Task statement. Please retype the records that appear below, exactly and in full.

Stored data
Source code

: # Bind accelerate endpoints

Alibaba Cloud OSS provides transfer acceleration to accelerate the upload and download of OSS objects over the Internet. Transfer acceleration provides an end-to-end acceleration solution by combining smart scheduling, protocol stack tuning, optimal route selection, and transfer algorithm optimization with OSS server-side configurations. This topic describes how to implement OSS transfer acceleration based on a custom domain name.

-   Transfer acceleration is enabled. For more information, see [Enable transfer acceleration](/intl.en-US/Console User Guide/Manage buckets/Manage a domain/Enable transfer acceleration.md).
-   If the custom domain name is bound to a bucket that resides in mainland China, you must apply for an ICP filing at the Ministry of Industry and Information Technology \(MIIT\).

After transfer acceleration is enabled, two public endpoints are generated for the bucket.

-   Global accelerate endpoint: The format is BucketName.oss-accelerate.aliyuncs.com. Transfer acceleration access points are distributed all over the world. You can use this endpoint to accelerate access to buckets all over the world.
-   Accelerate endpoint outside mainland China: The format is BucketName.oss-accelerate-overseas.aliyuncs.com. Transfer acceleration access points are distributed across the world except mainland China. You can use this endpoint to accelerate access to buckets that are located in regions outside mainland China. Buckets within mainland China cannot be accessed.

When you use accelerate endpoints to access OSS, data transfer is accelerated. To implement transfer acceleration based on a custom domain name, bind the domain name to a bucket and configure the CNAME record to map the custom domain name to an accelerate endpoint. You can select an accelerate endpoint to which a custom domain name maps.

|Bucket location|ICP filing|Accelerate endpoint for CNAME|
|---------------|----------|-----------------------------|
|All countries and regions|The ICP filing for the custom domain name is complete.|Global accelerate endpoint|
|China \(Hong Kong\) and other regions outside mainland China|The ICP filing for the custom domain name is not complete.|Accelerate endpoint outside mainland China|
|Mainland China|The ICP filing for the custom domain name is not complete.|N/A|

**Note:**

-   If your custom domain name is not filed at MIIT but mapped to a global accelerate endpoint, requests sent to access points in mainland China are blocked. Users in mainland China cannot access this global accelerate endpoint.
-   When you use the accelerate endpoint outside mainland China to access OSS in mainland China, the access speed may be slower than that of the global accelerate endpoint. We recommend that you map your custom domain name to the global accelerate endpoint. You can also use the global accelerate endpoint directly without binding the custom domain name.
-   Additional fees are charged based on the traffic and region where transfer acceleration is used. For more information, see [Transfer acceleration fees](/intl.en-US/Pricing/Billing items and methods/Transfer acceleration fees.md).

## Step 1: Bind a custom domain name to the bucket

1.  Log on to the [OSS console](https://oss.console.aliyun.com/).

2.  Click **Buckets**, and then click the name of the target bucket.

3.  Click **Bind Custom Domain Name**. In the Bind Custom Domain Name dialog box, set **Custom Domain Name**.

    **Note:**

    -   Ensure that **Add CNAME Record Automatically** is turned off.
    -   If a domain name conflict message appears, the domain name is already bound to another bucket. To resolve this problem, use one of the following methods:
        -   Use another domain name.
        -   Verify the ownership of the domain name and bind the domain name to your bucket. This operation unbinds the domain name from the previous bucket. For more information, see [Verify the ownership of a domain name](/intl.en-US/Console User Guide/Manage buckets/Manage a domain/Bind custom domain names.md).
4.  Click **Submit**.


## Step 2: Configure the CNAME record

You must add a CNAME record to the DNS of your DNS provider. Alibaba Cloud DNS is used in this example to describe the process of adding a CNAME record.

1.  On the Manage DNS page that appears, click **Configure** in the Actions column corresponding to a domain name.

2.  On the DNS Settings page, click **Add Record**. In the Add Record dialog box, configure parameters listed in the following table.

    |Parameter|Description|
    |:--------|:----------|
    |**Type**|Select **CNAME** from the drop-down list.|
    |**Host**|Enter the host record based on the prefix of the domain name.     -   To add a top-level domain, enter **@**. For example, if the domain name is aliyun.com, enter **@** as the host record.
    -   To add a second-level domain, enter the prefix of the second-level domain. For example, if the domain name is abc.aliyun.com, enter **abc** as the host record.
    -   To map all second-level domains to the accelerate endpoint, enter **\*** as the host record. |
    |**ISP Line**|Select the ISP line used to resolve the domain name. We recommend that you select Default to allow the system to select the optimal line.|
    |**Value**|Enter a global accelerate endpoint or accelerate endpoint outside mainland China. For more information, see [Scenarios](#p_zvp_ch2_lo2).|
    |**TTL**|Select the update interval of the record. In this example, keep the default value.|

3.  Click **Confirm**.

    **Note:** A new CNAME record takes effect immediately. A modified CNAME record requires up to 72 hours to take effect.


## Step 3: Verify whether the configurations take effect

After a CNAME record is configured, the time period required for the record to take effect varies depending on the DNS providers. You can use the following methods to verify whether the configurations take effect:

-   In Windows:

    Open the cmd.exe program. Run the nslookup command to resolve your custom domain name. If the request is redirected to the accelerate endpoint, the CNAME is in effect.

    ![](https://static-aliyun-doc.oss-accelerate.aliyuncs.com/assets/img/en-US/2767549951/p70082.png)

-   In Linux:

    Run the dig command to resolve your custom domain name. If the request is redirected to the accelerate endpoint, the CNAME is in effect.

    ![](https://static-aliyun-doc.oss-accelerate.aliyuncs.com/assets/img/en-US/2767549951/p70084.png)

Reply.
Source code

: # Bind accelerate endpoints

Alibaba Cloud OSS provides transfer acceleration to accelerate the upload and download of OSS objects over the Internet. Transfer acceleration provides an end-to-end acceleration solution by combining smart scheduling, protocol stack tuning, optimal route selection, and transfer algorithm optimization with OSS server-side configurations. This topic describes how to implement OSS transfer acceleration based on a custom domain name.

-   Transfer acceleration is enabled. For more information, see [Enable transfer acceleration](/intl.en-US/Console User Guide/Manage buckets/Manage a domain/Enable transfer acceleration.md).
-   If the custom domain name is bound to a bucket that resides in mainland China, you must apply for an ICP filing at the Ministry of Industry and Information Technology \(MIIT\).

After transfer acceleration is enabled, two public endpoints are generated for the bucket.

-   Global accelerate endpoint: The format is BucketName.oss-accelerate.aliyuncs.com. Transfer acceleration access points are distributed all over the world. You can use this endpoint to accelerate access to buckets all over the world.
-   Accelerate endpoint outside mainland China: The format is BucketName.oss-accelerate-overseas.aliyuncs.com. Transfer acceleration access points are distributed across the world except mainland China. You can use this endpoint to accelerate access to buckets that are located in regions outside mainland China. Buckets within mainland China cannot be accessed.

When you use accelerate endpoints to access OSS, data transfer is accelerated. To implement transfer acceleration based on a custom domain name, bind the domain name to a bucket and configure the CNAME record to map the custom domain name to an accelerate endpoint. You can select an accelerate endpoint to which a custom domain name maps.

|Bucket location|ICP filing|Accelerate endpoint for CNAME|
|---------------|----------|-----------------------------|
|All countries and regions|The ICP filing for the custom domain name is complete.|Global accelerate endpoint|
|China \(Hong Kong\) and other regions outside mainland China|The ICP filing for the custom domain name is not complete.|Accelerate endpoint outside mainland China|
|Mainland China|The ICP filing for the custom domain name is not complete.|N/A|

**Note:**

-   If your custom domain name is not filed at MIIT but mapped to a global accelerate endpoint, requests sent to access points in mainland China are blocked. Users in mainland China cannot access this global accelerate endpoint.
-   When you use the accelerate endpoint outside mainland China to access OSS in mainland China, the access speed may be slower than that of the global accelerate endpoint. We recommend that you map your custom domain name to the global accelerate endpoint. You can also use the global accelerate endpoint directly without binding the custom domain name.
-   Additional fees are charged based on the traffic and region where transfer acceleration is used. For more information, see [Transfer acceleration fees](/intl.en-US/Pricing/Billing items and methods/Transfer acceleration fees.md).

## Step 1: Bind a custom domain name to the bucket

1.  Log on to the [OSS console](https://oss.console.aliyun.com/).

2.  Click **Buckets**, and then click the name of the target bucket.

3.  Click **Bind Custom Domain Name**. In the Bind Custom Domain Name dialog box, set **Custom Domain Name**.

    **Note:**

    -   Ensure that **Add CNAME Record Automatically** is turned off.
    -   If a domain name conflict message appears, the domain name is already bound to another bucket. To resolve this problem, use one of the following methods:
        -   Use another domain name.
        -   Verify the ownership of the domain name and bind the domain name to your bucket. This operation unbinds the domain name from the previous bucket. For more information, see [Verify the ownership of a domain name](/intl.en-US/Console User Guide/Manage buckets/Manage a domain/Bind custom domain names.md).
4.  Click **Submit**.


## Step 2: Configure the CNAME record

You must add a CNAME record to the DNS of your DNS provider. Alibaba Cloud DNS is used in this example to describe the process of adding a CNAME record.

1.  On the Manage DNS page that appears, click **Configure** in the Actions column corresponding to a domain name.

2.  On the DNS Settings page, click **Add Record**. In the Add Record dialog box, configure parameters listed in the following table.

    |Parameter|Description|
    |:--------|:----------|
    |**Type**|Select **CNAME** from the drop-down list.|
    |**Host**|Enter the host record based on the prefix of the domain name.     -   To add a top-level domain, enter **@**. For example, if the domain name is aliyun.com, enter **@** as the host record.
    -   To add a second-level domain, enter the prefix of the second-level domain. For example, if the domain name is abc.aliyun.com, enter **abc** as the host record.
    -   To map all second-level domains to the accelerate endpoint, enter **\*** as the host record. |
    |**ISP Line**|Select the ISP line used to resolve the domain name. We recommend that you select Default to allow the system to select the optimal line.|
    |**Value**|Enter a global accelerate endpoint or accelerate endpoint outside mainland China. For more information, see [Scenarios](#p_zvp_ch2_lo2).|
    |**TTL**|Select the update interval of the record. In this example, keep the default value.|

3.  Click **Confirm**.

    **Note:** A new CNAME record takes effect immediately. A modified CNAME record requires up to 72 hours to take effect.


## Step 3: Verify whether the configurations take effect

After a CNAME record is configured, the time period required for the record to take effect varies depending on the DNS providers. You can use the following methods to verify whether the configurations take effect:

-   In Windows:

    Open the cmd.exe program. Run the nslookup command to resolve your custom domain name. If the request is redirected to the accelerate endpoint, the CNAME is in effect.

    ![](https://static-aliyun-doc.oss-accelerate.aliyuncs.com/assets/img/en-US/2767549951/p70082.png)

-   In Linux:

    Run the dig command to resolve your custom domain name. If the request is redirected to the accelerate endpoint, the CNAME is in effect.

    ![](https://static-aliyun-doc.oss-accelerate.aliyuncs.com/assets/img/en-US/2767549951/p70084.png)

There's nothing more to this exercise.